Délaissé pour Versailles, le Louvre était au milieu du XVIIIe siècle dans un état de délabrement avancé. Marigny pour répondre aux critiques qui s’élèvent ne demeure pas inactif : il expulse de la cour Carrée tous les parasites qui y avaient élu domicile, et fait détruire les constructions. De l’autre côté, sur la place du Louvre, entre la colonnade et Saint-Germain l’Auxerrois, il fait dégager la façade en faisant démolir ce qu’il restait de l’hôtel du Petit-Bourbon et tous les autres bâtiments adjacents. (Ces travaux ont été immortalisés par les peintures de Demachy.) C’est de ces travaux, et de la place du Louvre dont il est question dans cette lettre. L’atelier de Nicolas Coustou, le sculpteur renommé des chevaux de Marly, fut détruit à cette occasion.

Les ateliers de Coustou démolis, Marigny prévoit de reconstruire d’autres ateliers pour ce sculpteur de l’Académie sur l’emplacement des jardins des hôtels de Beuvron et Rouillé. Le roi ayant donné à la comtesse de Séran la jouissance de l’hôtel de Beuvron en janvier 1768, Marigny avait déjà eu la tâche de le faire entièrement restaurer et décorer.
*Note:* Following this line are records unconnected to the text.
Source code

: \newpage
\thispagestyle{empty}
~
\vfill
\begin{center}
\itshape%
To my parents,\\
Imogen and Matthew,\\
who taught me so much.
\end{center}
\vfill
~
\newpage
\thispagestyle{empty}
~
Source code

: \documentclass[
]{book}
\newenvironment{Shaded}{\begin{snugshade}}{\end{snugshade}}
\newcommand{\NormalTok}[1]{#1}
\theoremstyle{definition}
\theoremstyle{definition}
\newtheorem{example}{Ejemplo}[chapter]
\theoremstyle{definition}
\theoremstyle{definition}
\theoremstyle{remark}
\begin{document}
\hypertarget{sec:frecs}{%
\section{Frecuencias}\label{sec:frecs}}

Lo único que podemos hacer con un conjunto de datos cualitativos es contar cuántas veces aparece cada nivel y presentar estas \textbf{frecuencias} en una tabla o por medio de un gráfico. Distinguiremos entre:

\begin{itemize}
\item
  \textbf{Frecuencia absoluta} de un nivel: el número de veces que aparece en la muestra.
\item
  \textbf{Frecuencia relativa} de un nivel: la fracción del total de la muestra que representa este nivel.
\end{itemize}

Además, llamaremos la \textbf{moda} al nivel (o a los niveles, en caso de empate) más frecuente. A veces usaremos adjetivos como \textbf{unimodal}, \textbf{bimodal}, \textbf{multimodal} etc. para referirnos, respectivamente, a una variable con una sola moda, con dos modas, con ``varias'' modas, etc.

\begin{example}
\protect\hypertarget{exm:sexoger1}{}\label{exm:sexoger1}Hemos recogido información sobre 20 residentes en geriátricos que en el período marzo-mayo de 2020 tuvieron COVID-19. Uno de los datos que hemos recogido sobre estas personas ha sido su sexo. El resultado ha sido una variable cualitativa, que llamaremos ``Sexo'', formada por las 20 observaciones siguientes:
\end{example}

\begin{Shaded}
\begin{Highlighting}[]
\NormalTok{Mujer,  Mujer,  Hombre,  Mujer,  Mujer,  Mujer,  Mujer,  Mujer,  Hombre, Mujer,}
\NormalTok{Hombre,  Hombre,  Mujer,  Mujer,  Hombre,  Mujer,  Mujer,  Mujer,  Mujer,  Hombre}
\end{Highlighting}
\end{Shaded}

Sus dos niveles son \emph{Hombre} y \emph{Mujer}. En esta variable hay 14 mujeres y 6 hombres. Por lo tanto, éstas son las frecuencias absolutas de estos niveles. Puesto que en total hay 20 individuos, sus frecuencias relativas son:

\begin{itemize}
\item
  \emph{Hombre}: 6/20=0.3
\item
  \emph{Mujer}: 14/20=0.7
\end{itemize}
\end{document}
La deuxième partie de la lettre concerne Charles-Pierre Coustou, frère de Guillaume, architecte du roi et avocat. Soufflot tente d’expliquer à Marigny que le diférend opposant Coustou à Mme de Malesherbes est le fruit d’un quiproquo, et que les propos offensants de Coustou ont été déformés.

L’inventaire après décès de Soufflot a été réalisé le 7 septembre 1780 par Charles-Pierre Coustou.